Affinity purification of cross-ß fibrils using immobilized thioflavin

Project Summary Neurodegenerative diseases such as Alzheimer’s disease cause a significant socioeconomic burden. These diseases manifest as protein plaques in the brain tissues. As of today, there are no available drugs to treat or prevent these diseases. For rational drug design, it is essential to understand the atomic details of the proteins involved in these plaques. To achieve this, researchers utilize structural biology methods such as electron cryomicroscopy (cryoEM), nuclear magnetic resonance, and X-ray crystallography. Neuropathologists isolate these plaques from post-mortem patient brain tissues and assess the disease for the presence of plaques. Then the samples are subjected to structural studies. Since 2017, a significant number of atomic structures of the protein molecules involved in the plaques have been reported. However, isolation of proteins from tissue samples is a bottleneck due to low yield, differences in the protein structures, and the presence of contaminants. The proteins in the plaques have a distinct arrangement in that they form a β-strand conformation and stack on top of each other along a helical axis. This arrangement gives rise to a unique property – they bind to molecules such as thioflavin and exhibit characteristic fluorescence emission.

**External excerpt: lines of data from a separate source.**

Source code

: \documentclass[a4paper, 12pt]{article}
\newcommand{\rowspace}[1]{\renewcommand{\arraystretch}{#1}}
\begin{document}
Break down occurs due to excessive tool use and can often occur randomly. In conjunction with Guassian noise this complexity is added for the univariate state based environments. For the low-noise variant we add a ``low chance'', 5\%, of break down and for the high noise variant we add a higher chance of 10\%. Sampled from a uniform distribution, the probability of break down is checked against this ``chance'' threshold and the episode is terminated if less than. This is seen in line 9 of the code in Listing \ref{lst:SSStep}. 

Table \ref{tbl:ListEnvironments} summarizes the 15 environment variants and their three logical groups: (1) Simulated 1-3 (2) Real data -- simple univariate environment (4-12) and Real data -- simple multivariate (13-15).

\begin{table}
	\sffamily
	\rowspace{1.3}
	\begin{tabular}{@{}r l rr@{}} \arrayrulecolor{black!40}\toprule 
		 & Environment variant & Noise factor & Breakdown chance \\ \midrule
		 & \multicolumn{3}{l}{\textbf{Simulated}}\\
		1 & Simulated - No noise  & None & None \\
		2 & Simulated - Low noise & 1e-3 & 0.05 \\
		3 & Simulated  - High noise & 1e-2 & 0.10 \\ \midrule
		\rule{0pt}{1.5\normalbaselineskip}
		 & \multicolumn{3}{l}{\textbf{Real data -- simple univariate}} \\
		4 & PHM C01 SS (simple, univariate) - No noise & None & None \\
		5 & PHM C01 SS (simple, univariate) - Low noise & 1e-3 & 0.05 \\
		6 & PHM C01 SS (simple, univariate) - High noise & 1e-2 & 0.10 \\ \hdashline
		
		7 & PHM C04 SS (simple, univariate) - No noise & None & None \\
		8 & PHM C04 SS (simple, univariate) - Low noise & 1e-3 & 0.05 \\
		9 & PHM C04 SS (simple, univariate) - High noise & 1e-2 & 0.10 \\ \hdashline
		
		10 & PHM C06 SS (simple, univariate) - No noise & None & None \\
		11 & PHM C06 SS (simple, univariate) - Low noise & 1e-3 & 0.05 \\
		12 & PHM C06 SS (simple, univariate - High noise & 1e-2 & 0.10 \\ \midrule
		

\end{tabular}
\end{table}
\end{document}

Such a property enables researchers to know the presence of protein plaques and quantify them in cellular models. Here, we propose to utilize the specificity of thioflavin to protein filaments of neuropathological plaques as a new method of plaque purification. The method combines the specificity of thioflavin to the protein filaments and affinity-based purification methods that are widely used to purify proteins. We propose that our method would enable researchers to extract and isolate protein filaments from brain tissues with much improved yields, fewer contaminants, and shorter processing times.